Hearing: March 22 and 23, 1988 Judgment: April 20, 1989
- Full case name: The Law Society of Alberta v. Robert G. Black, G. Patrick H. Vernon, Basil R. Cheeseman, L. Thomas Forbes, James C. McCartney, Douglas S. Ewens, D. Murray Paton, Richard A. Shaw, Edward P. Kerwin, G. Blair Cowper-Smith and Peter D. Quinn carrying on the practice of law under the firm name of Black & Company
- Citations: [1989] 1 S.C.R. 591
- Docket No.: 19889
- Prior history: Judgment against the Law Society of Alberta in the Court of Appeal for Alberta.
- Ruling: Appeal dismissed

Holding
- A law preventing a person from earning a living due to a provincial boundary may infringe their mobility rights under Section 6(2) of the Canadian Charter of Rights and Freedoms, even if the person is not physically moving to the other province.

Court membership
- Chief Justice: Brian Dickson Puisne Justices: Jean Beetz, Willard Estey, William McIntyre, Antonio Lamer, Bertha Wilson, Gerald Le Dain, Gérard La Forest, Claire L'Heureux-Dubé

Reasons given
- Majority: La Forest J., joined by Dickson C.J. and Wilson J.
- Concur/dissent: McIntyre J., joined by L'Heureux-Dubé J.
- Beetz, Estey, Lamer, and Le Dain JJ. took no part in the consideration or decision of the case.

= Black v Law Society of Alberta =

Black v Law Society of Alberta, [1989] 1 SCR 591 is a leading Supreme Court of Canada on the freedom of mobility and freedom of association under the Canadian Charter of Rights and Freedoms.

==Background==
A number of lawyers from an Ontario law firm attempted to establish an office in Alberta. All the members of the Alberta office were members of the Alberta bar as well as partners in the Toronto office.

In response to this the province of Alberta amended the Alberta Law Society Act to require that members of the bar be residents of Alberta and can only be partner in a single firm.
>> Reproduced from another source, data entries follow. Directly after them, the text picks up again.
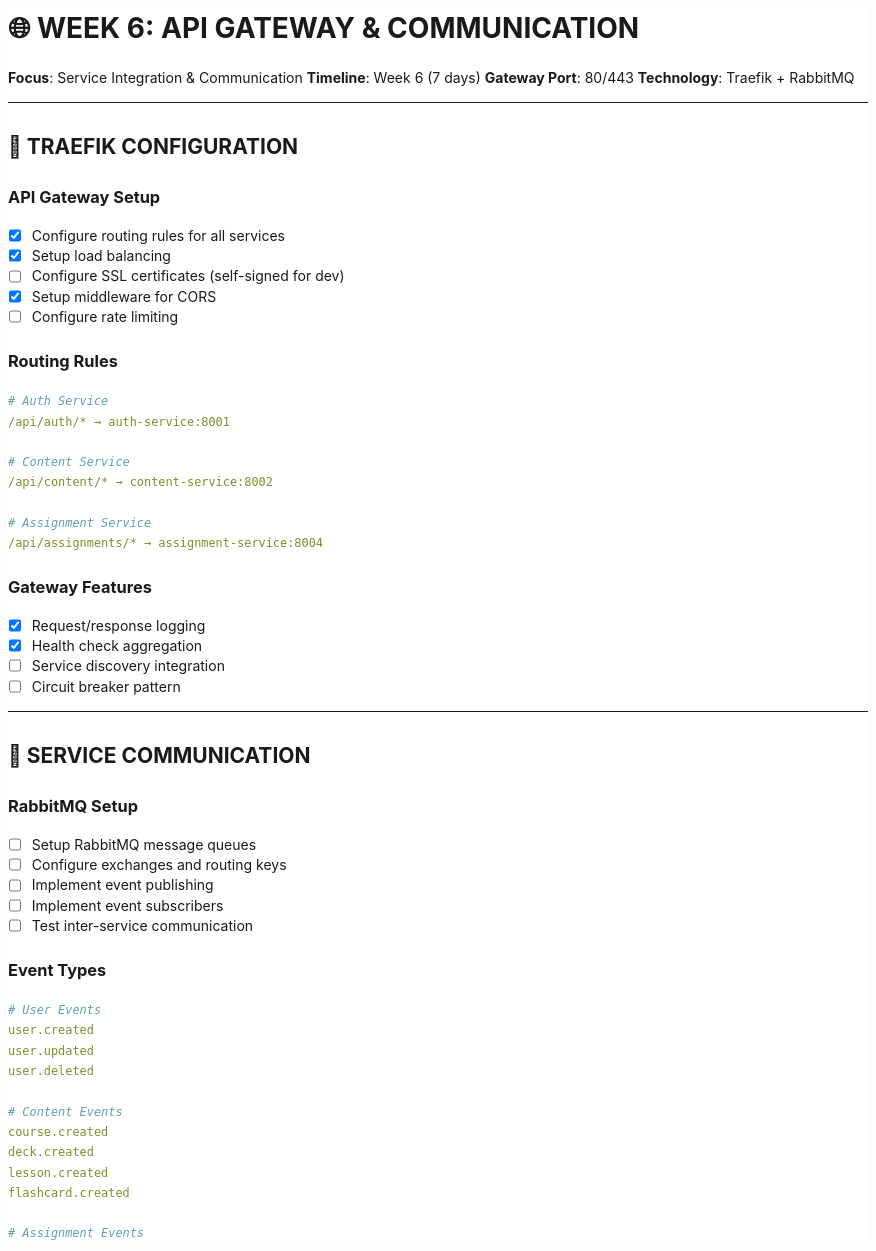 # 🌐 WEEK 6: API GATEWAY & COMMUNICATION

**Focus**: Service Integration & Communication
**Timeline**: Week 6 (7 days)
**Gateway Port**: 80/443
**Technology**: Traefik + RabbitMQ

---

## 🚪 TRAEFIK CONFIGURATION

### API Gateway Setup
- [x] Configure routing rules for all services
- [x] Setup load balancing
- [ ] Configure SSL certificates (self-signed for dev)
- [x] Setup middleware for CORS
- [ ] Configure rate limiting

### Routing Rules
```yaml
# Auth Service
/api/auth/* → auth-service:8001

# Content Service  
/api/content/* → content-service:8002

# Assignment Service
/api/assignments/* → assignment-service:8004
```

### Gateway Features
- [x] Request/response logging
- [x] Health check aggregation
- [ ] Service discovery integration
- [ ] Circuit breaker pattern

---

## 📨 SERVICE COMMUNICATION

### RabbitMQ Setup
- [ ] Setup RabbitMQ message queues
- [ ] Configure exchanges and routing keys
- [ ] Implement event publishing
- [ ] Implement event subscribers
- [ ] Test inter-service communication

### Event Types
```yaml
# User Events
user.created
user.updated
user.deleted

# Content Events
course.created
deck.created
lesson.created
flashcard.created

# Assignment Events
```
The lawyers challenged the amendments on the basis that it violated their right to freedom of association under section 2(d) of the Charter and freedom of mobility under section 6.

==Reasons of the court==
Justice LaForest, writing for the majority, struck down the provisions of the Law Society Act on the grounds that it violated the freedom of mobility.